Main Zambhala Statue and 1,000 Zambhalas


The practice of Zambhala is for accumulating not just material wealth to remove obstacles in practice, but most importantly for accumulating spiritual wealth. In this world, there are all kinds of wrathful and negative emotions or bad spirits that may sometimes tharm you and other sentient beings. Zambhala must take on such a wrathful and powerful form to protect us from these harmful spirits and negative karma.

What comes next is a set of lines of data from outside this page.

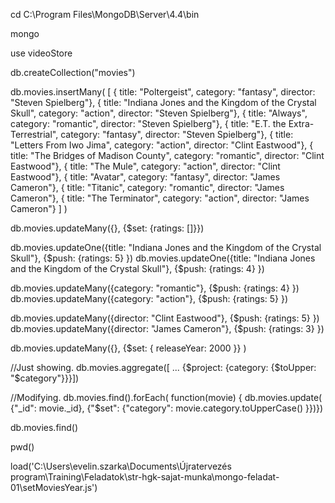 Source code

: cd C:\Program Files\MongoDB\Server\4.4\bin

mongo

use videoStore

db.createCollection("movies")

db.movies.insertMany( [
      { title: "Poltergeist", category: "fantasy", director: "Steven Spielberg"},
      { title: "Indiana Jones and the Kingdom of the Crystal Skull", category: "action", director: "Steven Spielberg"},
      { title: "Always", category: "romantic", director: "Steven Spielberg"},
      { title: "E.T. the Extra-Terrestrial", category: "fantasy", director: "Steven Spielberg"},
      { title: "Letters From Iwo Jima", category: "action", director: "Clint Eastwood"},
      { title: "The Bridges of Madison County", category: "romantic", director: "Clint Eastwood"},
      { title: "The Mule", category: "action", director: "Clint Eastwood"},
      { title: "Avatar", category: "fantasy", director: "James Cameron"},
      { title: "Titanic", category: "romantic", director: "James Cameron"},
      { title: "The Terminator", category: "action", director: "James Cameron"}
   ] )

db.movies.updateMany({}, {$set: {ratings: []}})

db.movies.updateOne({title: "Indiana Jones and the Kingdom of the Crystal Skull"}, {$push: {ratings: 5} })
db.movies.updateOne({title: "Indiana Jones and the Kingdom of the Crystal Skull"}, {$push: {ratings: 4} })

db.movies.updateMany({category: "romantic"}, {$push: {ratings: 4} })
db.movies.updateMany({category: "action"}, {$push: {ratings: 5} })

db.movies.updateMany({director: "Clint Eastwood"}, {$push: {ratings: 5} })
db.movies.updateMany({director: "James Cameron"}, {$push: {ratings: 3} })

db.movies.updateMany({}, {$set: { releaseYear: 2000 }} ) 

//Just showing.
db.movies.aggregate([
... {$project: {category: {$toUpper: "$category"}}}])

//Modifying.
db.movies.find().forEach(
    function(movie) { db.movies.update( {"_id": movie._id}, {"$set": {"category": movie.category.toUpperCase() }})}) 


db.movies.find()

pwd()

load('C:\\Users\\evelin.szarka\\Documents\\Újratervezés program\\Training\\Feladatok\\str-hgk-sajat-munka\\mongo-feladat-01\\setMoviesYear.js')


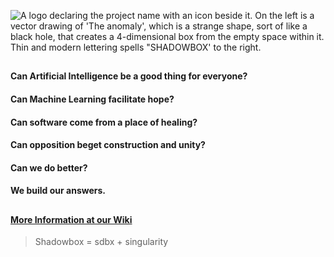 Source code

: ![A logo declaring the project name with an icon beside it. On the left is a vector drawing of 'The anomaly', which is a strange shape, sort of like a black hole, that creates a 4-dimensional box from the empty space within it. Thin and modern lettering spells "SHADOWBOX' to the right.](https://github.com/user-attachments/assets/7ca16a7b-0826-4e1d-b6ac-e00c443d4777)

##
#### Can Artificial Intelligence be a good thing for everyone?
#### Can Machine Learning facilitate hope?
#### Can software come from a place of healing?
#### Can opposition beget construction and unity?
#### Can we do better?
#### We build our answers.
##

#### [More Information at our Wiki](https://github.com/darkshapes/sdbx/wiki)

> Shadowbox = sdbx + singularity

Zambhala also helps us minimise or decrease all misfortunes and obstacles and increase all good fortune and happiness.

Dharma Wheel and 2 Deer


The Dharma Wheel and Deer represent the first teachings given by the Shakyamuni Buddha at Deer Park in Sarnath, Varanasi, India. The male and female deer also symbolise equality of the sexes, that enlightenment is attainable regardless of gender. Shortly after the Buddha achieved enlightenment, Brahma descended from heaven and requested the Buddha to teach by offering him a Dharma Wheel. The Dharma Wheel has eight spokes, symbolising the Noble Eight-Fold Path. The three segments represent the Buddha, the Dharma, and the Sangha. The three parts of the wheel each represent one of the superior trainings: the hub represents the training in discipline, the spokes training in wisdom, and the rim training in meditation. The Deer represents the Buddha’s first teaching or turning of the wheel of Dharma (dharmachakra parivartan) at Deer Park.

Consecration Materials


To complete a statue, its hollow interior is filled with mantra rolls, relics, grains, incense and other precious objects and finally sealed with a metal or wooden plate that usually carries an image of a double vajra. The statue only gets its power when it has been properly filled and consecrated according to the correct Buddhist ritual.

Amitabha Pureland Room


For the benefit of our beloved ones who have passed away, the new building will have an Amitabha Pureland Room with a peaceful ambience and murals depicting the realm of Dewachen, the Land of Pure Bliss, which is also the realm of Amitabha Buddha. Amitabha Buddha has vowed to help beings gain enlightenment easily through taking rebirth in his pure land, which is possible simply by constant recollection of Him.

In this peaceful yet solemn place, devotees can take a moment of quiet repose and meditate on impermanence, cause and effect and the need to make good use of our precious human life.